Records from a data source

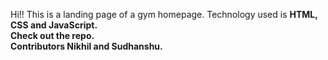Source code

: Hi!! This is a landing page of a gym homepage. Technology used is <strong>HTML<strong>, <strong>CSS<strong> and <strong>JavaScript<strong>. <br>Check out the repo.
<br>
Contributors <strong>Nikhil<strong> and <strong>Sudhanshu<strong>.
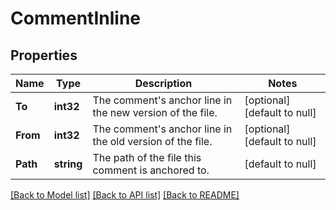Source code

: # CommentInline

## Properties
Name | Type | Description | Notes
------------ | ------------- | ------------- | -------------
**To** | **int32** | The comment&#39;s anchor line in the new version of the file. | [optional] [default to null]
**From** | **int32** | The comment&#39;s anchor line in the old version of the file. | [optional] [default to null]
**Path** | **string** | The path of the file this comment is anchored to. | [default to null]

[[Back to Model list]](../README.md#documentation-for-models) [[Back to API list]](../README.md#documentation-for-api-endpoints) [[Back to README]](../README.md)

EXERCISE DIRECTIONS - Count of lines holding the string "null": please work it out for the entries above and give the number alone.

WRITTEN ANSWER - 3